What the task asks:
What lines of the data below hold the string "users"? Copy each one out.

[Rendered images with source text]
#####

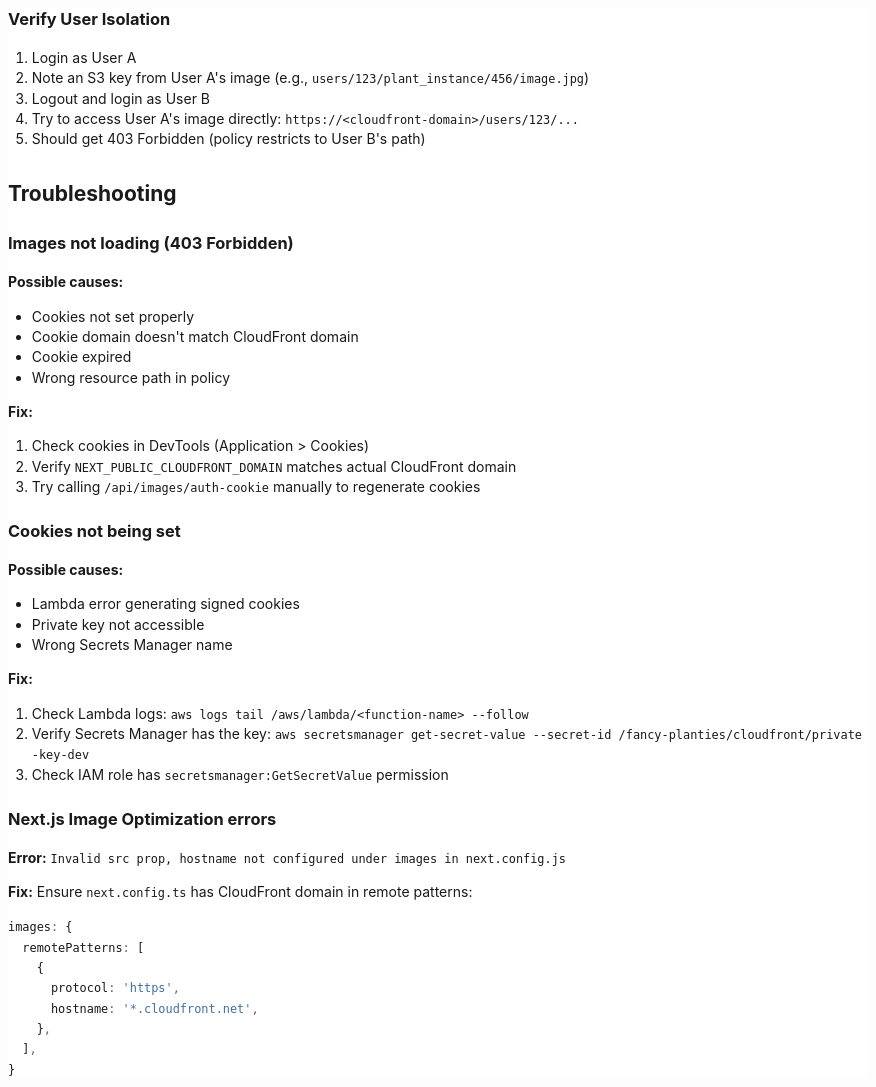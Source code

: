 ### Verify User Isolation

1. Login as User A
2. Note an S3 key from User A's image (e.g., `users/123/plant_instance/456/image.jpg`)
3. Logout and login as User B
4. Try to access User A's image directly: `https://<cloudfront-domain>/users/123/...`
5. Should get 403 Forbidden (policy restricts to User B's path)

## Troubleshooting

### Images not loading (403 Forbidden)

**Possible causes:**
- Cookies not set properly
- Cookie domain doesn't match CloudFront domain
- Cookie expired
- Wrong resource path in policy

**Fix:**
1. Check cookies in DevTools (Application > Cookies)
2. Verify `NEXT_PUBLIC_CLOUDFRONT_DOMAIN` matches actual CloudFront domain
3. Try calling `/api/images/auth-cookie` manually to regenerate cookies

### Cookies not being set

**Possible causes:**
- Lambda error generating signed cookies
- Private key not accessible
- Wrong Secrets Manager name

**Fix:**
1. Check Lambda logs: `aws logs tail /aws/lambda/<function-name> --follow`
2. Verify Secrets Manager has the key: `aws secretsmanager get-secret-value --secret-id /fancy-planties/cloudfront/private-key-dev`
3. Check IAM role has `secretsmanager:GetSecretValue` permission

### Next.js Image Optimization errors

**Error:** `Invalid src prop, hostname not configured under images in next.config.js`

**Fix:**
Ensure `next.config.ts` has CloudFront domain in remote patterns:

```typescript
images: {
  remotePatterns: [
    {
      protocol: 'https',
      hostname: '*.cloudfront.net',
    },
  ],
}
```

#####

Completed task:
2. Note an S3 key from User A's image (e.g., `users/123/plant_instance/456/image.jpg`)
4. Try to access User A's image directly: `https://<cloudfront-domain>/users/123/...`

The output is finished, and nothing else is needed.